**RECORDED DATA**
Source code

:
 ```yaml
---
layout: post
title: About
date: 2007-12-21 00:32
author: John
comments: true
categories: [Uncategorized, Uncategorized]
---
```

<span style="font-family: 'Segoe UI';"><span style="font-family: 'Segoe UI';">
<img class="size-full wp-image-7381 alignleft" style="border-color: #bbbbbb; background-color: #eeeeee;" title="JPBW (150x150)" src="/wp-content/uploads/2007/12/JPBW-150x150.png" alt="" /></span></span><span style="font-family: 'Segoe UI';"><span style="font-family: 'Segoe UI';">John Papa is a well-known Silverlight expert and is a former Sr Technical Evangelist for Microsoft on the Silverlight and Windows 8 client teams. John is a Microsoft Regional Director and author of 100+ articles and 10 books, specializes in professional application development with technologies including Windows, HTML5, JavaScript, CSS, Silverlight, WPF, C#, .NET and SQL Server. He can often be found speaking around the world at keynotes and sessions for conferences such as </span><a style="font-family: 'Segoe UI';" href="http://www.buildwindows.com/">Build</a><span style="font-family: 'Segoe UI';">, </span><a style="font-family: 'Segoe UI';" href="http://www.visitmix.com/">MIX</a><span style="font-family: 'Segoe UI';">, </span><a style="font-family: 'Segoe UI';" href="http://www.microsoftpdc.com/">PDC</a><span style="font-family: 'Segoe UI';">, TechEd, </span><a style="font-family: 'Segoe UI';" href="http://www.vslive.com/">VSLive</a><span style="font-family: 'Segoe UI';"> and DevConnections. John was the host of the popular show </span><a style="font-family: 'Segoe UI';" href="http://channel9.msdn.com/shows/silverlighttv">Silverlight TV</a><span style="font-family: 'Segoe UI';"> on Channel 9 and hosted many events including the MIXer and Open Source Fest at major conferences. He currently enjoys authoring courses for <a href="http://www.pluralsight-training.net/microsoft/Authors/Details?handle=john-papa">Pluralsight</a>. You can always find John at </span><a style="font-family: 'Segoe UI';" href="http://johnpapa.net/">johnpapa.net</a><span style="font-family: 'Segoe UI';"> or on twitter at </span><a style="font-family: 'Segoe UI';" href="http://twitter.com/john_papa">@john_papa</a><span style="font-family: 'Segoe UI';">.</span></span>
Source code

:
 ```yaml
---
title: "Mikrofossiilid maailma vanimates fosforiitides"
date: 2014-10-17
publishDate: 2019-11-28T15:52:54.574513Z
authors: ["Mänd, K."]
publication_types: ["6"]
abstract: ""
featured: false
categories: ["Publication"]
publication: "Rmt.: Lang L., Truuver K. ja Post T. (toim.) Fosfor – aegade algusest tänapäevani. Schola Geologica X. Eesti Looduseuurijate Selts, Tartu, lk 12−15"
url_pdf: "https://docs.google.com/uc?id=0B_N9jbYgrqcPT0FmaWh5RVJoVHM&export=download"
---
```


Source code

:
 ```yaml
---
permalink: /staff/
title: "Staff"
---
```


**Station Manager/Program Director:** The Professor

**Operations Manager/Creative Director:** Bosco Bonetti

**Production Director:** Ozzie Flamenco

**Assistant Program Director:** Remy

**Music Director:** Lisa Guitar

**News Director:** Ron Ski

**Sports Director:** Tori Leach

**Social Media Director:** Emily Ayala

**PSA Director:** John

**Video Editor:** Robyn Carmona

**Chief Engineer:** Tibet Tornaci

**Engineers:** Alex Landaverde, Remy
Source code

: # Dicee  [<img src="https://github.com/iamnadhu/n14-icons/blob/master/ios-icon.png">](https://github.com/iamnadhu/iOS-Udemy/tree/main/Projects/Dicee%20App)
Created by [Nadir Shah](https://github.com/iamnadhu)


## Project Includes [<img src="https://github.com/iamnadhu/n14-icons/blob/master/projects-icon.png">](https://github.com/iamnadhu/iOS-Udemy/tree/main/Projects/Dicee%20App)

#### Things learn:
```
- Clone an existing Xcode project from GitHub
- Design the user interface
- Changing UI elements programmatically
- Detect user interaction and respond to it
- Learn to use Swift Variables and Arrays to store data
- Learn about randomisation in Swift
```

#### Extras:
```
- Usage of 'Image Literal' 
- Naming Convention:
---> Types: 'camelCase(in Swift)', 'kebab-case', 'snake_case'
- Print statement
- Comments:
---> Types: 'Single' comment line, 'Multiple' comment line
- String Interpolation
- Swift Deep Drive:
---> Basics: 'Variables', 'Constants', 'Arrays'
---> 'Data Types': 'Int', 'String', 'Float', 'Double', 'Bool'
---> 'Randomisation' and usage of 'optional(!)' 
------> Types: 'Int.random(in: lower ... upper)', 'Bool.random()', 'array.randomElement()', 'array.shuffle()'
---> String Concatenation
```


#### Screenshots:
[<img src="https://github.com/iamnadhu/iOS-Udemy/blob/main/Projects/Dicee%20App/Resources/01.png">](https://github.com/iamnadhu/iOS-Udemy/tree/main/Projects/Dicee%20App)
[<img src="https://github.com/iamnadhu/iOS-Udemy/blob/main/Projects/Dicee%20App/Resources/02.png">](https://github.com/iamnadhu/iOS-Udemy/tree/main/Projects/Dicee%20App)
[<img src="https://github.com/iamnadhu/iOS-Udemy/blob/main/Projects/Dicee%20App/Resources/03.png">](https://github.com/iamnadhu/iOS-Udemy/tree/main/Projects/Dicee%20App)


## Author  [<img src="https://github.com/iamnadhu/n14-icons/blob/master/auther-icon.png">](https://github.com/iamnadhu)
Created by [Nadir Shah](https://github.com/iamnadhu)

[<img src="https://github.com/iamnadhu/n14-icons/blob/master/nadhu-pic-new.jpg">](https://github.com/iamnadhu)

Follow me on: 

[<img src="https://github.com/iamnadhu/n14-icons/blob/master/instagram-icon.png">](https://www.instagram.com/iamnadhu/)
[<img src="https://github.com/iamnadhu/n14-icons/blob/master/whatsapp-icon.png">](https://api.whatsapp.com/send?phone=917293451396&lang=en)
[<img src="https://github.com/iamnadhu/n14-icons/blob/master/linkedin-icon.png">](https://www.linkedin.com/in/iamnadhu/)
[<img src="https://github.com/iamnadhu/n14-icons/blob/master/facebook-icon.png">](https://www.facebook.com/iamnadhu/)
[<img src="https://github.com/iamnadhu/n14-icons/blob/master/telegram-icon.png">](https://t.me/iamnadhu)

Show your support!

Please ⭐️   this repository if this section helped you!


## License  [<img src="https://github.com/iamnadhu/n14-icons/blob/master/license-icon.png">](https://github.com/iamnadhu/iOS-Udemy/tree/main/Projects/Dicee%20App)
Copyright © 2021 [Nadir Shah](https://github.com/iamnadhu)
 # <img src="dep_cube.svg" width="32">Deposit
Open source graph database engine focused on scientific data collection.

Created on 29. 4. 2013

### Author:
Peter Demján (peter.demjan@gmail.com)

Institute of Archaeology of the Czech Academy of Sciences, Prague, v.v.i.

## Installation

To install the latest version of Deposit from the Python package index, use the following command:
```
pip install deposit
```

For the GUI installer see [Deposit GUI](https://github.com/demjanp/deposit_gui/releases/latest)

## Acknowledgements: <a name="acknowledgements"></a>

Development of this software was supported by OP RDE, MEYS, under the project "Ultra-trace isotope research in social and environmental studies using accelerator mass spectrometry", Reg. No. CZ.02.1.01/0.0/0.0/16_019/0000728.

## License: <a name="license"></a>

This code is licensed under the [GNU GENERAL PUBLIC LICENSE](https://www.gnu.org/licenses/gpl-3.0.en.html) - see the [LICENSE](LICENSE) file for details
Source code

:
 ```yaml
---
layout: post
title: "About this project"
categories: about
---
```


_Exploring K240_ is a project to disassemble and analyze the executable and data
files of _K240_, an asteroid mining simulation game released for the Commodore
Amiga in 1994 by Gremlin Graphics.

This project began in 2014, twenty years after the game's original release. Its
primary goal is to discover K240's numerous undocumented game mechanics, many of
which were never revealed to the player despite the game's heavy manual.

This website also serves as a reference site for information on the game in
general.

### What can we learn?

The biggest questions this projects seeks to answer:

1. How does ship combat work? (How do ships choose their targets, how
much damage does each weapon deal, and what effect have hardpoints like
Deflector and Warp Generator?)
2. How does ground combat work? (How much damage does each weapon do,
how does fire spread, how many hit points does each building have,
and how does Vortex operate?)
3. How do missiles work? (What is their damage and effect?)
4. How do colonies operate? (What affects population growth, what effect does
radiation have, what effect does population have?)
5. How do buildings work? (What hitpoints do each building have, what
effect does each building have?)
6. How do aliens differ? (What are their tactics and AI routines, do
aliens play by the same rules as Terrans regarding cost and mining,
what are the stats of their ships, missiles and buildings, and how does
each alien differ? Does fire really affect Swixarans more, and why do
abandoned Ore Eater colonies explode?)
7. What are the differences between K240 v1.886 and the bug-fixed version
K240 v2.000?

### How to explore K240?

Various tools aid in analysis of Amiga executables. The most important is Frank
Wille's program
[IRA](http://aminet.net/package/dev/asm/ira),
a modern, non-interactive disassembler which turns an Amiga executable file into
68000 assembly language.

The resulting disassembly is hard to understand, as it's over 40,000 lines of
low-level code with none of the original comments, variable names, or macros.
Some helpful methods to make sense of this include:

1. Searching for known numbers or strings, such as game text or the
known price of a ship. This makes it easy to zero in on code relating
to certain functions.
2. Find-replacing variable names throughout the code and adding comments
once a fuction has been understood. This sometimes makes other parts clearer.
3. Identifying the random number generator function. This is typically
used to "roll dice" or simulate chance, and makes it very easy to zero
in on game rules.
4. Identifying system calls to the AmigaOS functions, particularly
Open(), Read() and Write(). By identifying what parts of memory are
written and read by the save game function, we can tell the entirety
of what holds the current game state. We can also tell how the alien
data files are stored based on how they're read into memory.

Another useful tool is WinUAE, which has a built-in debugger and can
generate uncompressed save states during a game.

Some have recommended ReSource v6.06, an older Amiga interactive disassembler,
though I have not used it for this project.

**EXERCISE DETAILS**
Your answer should consist of all lines in the listing above that contain "tell".

**PROBLEM SOLUTION**
written and read by the save game function, we can tell the entirety
of what holds the current game state. We can also tell how the alien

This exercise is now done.